- **Task**: Check each line of the records below and collect those that include the word "mesure".

__________________________________________________

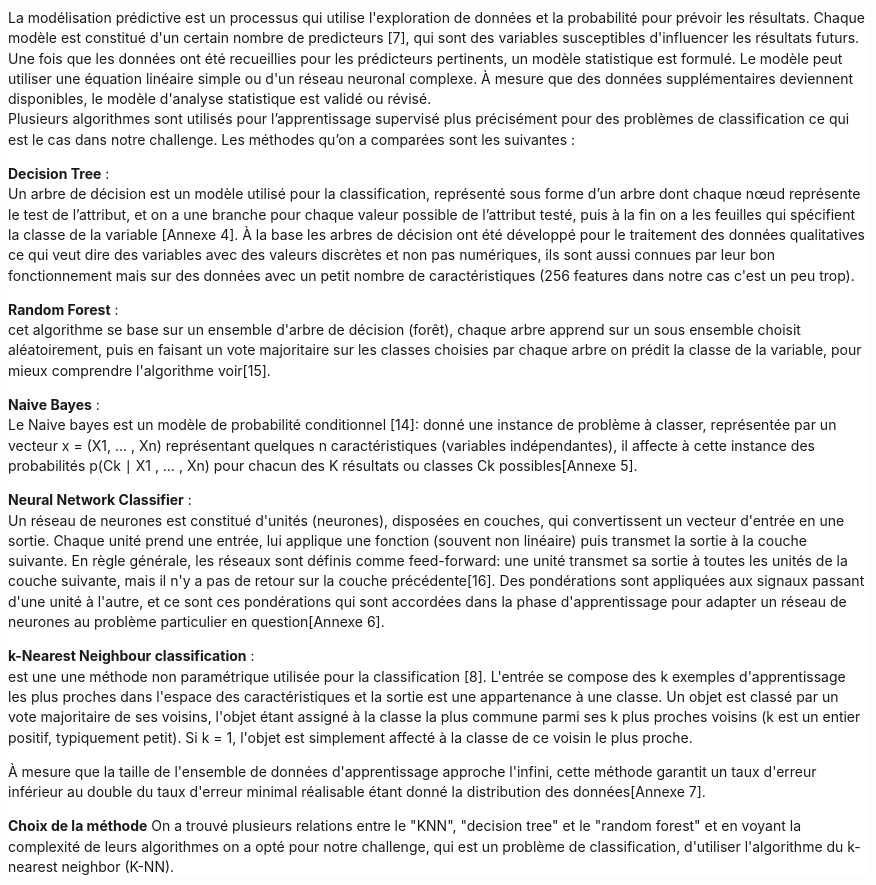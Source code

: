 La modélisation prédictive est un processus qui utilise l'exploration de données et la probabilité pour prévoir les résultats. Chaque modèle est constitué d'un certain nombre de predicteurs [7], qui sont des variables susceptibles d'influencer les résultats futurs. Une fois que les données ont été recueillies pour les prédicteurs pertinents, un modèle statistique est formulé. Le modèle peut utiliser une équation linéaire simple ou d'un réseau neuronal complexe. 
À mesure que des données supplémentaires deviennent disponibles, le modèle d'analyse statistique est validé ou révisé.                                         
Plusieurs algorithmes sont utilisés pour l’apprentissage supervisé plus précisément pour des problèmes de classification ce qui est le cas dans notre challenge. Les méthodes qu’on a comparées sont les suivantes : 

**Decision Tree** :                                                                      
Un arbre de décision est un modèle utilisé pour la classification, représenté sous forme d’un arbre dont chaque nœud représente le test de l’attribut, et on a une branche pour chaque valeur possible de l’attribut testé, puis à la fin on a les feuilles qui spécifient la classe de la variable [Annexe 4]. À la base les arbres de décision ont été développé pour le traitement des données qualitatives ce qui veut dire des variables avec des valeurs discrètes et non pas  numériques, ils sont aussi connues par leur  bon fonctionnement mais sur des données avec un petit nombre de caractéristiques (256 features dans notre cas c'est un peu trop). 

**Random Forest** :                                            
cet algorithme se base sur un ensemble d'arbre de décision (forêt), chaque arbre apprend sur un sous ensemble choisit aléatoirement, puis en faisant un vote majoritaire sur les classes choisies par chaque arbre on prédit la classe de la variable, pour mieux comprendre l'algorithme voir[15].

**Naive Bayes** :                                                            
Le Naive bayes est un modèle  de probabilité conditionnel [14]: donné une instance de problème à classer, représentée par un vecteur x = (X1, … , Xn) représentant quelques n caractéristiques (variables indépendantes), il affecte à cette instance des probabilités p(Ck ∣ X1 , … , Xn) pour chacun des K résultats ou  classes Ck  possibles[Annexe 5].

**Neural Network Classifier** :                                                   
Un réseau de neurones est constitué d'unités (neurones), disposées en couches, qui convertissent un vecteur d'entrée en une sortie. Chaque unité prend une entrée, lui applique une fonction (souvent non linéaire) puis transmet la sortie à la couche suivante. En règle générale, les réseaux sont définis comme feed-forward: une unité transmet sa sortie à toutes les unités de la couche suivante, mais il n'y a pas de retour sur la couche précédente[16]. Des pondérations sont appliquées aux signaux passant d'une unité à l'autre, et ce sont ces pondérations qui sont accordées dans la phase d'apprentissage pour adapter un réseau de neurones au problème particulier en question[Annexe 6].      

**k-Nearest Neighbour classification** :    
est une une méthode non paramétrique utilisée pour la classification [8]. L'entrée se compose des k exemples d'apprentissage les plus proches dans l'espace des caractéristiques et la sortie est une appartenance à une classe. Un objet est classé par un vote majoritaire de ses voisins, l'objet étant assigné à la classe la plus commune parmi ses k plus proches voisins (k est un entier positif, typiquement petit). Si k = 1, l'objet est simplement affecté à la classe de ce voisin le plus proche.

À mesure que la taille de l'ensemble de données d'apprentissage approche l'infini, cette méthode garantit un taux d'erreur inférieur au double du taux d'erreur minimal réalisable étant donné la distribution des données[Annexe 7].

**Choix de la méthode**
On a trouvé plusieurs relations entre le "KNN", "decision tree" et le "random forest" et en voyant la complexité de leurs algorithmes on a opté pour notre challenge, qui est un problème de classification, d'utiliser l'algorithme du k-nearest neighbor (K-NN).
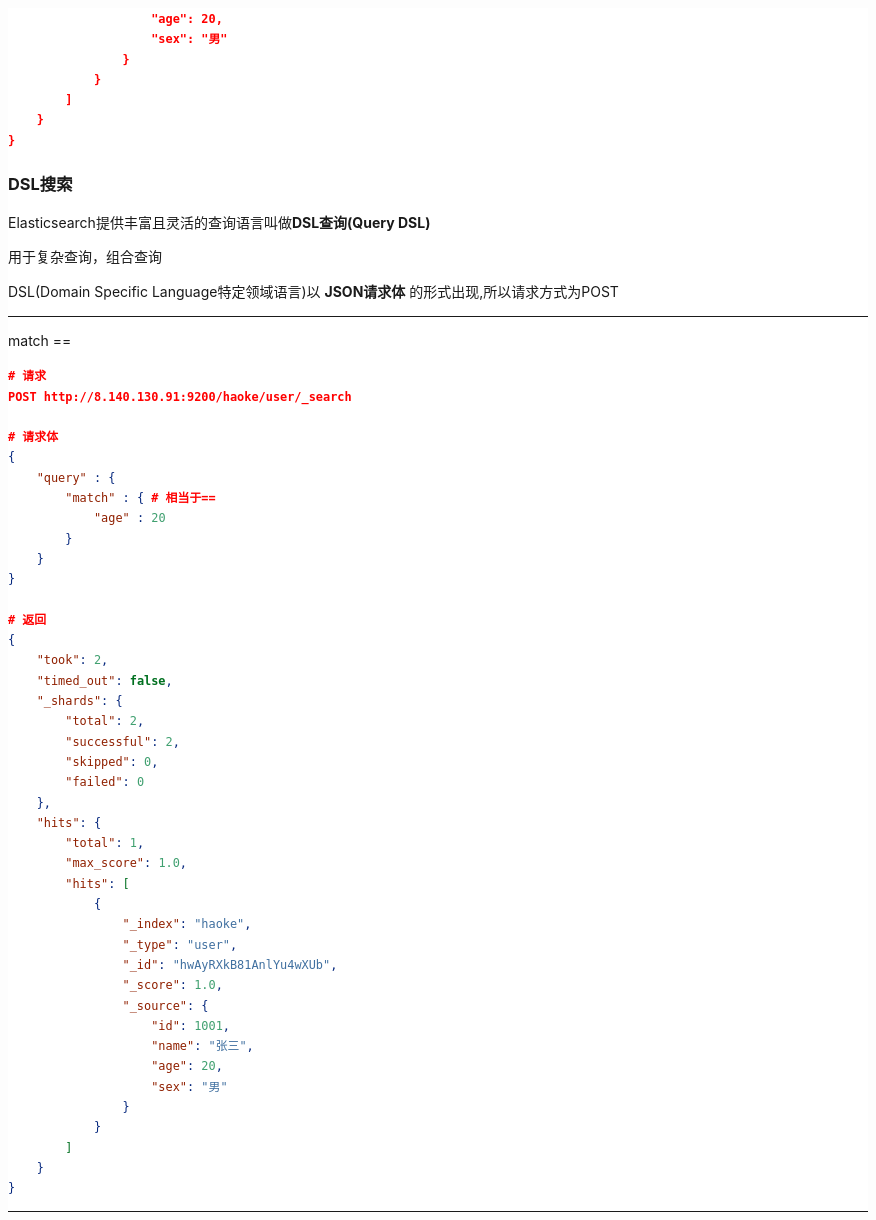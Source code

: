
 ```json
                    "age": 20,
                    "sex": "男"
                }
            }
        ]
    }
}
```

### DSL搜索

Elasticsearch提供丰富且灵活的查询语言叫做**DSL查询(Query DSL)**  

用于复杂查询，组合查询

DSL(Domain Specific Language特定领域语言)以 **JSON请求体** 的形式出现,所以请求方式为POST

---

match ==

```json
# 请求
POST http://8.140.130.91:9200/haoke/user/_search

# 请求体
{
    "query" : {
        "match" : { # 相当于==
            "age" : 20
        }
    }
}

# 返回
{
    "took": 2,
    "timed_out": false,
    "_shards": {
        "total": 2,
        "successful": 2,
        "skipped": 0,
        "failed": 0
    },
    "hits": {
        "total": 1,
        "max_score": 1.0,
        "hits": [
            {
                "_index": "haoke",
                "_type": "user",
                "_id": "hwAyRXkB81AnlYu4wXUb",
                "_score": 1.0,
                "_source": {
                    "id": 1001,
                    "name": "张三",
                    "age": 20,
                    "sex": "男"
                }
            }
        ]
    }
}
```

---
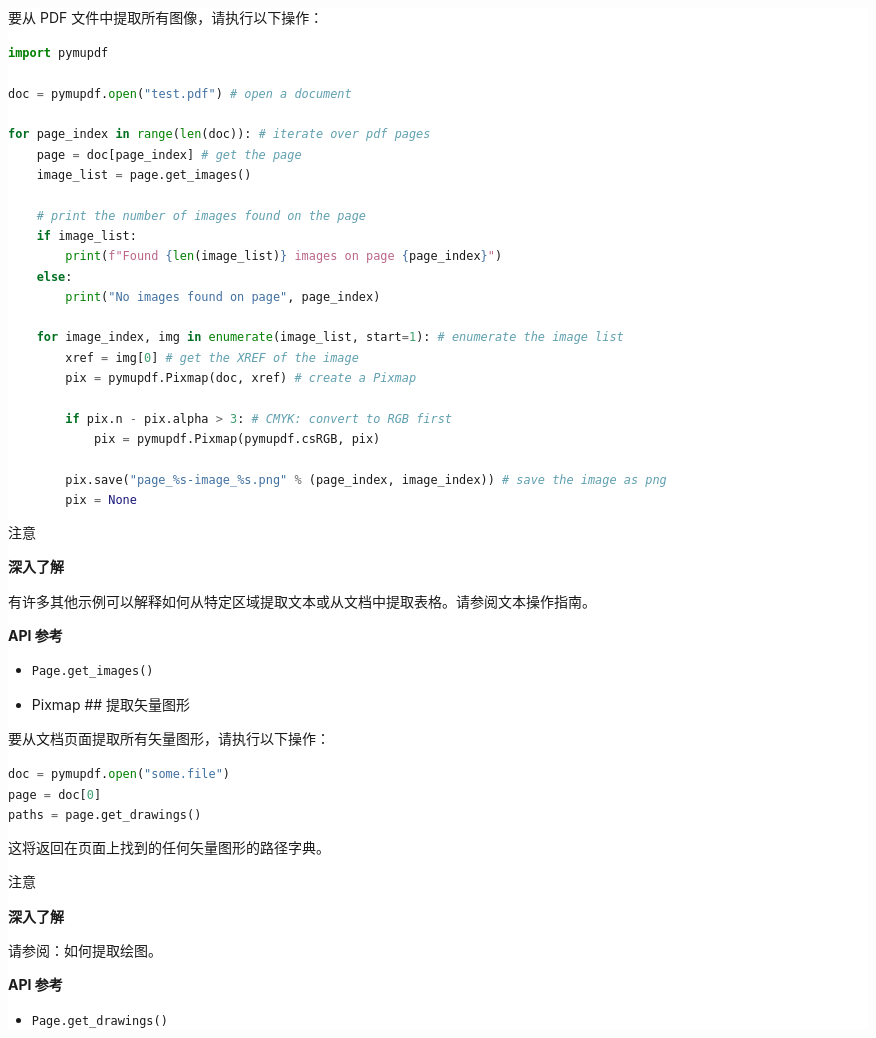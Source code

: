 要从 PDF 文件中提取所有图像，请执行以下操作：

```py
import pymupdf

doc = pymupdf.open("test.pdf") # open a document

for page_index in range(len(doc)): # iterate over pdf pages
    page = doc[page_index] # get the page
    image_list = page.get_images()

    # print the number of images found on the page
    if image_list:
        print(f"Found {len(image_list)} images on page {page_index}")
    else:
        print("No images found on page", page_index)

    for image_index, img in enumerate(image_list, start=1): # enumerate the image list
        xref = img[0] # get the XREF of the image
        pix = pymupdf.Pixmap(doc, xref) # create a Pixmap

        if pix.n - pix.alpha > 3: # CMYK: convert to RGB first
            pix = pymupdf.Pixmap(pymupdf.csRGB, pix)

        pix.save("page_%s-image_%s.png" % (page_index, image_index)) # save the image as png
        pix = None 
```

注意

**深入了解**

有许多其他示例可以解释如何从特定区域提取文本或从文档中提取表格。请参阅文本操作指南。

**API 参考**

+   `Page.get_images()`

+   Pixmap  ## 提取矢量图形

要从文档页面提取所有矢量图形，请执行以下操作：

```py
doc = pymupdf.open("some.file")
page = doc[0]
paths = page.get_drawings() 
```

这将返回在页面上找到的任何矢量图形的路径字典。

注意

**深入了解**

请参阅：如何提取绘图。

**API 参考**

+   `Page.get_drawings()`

__________________________________________________

- **Task solution**:
À mesure que des données supplémentaires deviennent disponibles, le modèle d'analyse statistique est validé ou révisé.                                         
À mesure que la taille de l'ensemble de données d'apprentissage approche l'infini, cette méthode garantit un taux d'erreur inférieur au double du taux d'erreur minimal réalisable étant donné la distribution des données[Annexe 7].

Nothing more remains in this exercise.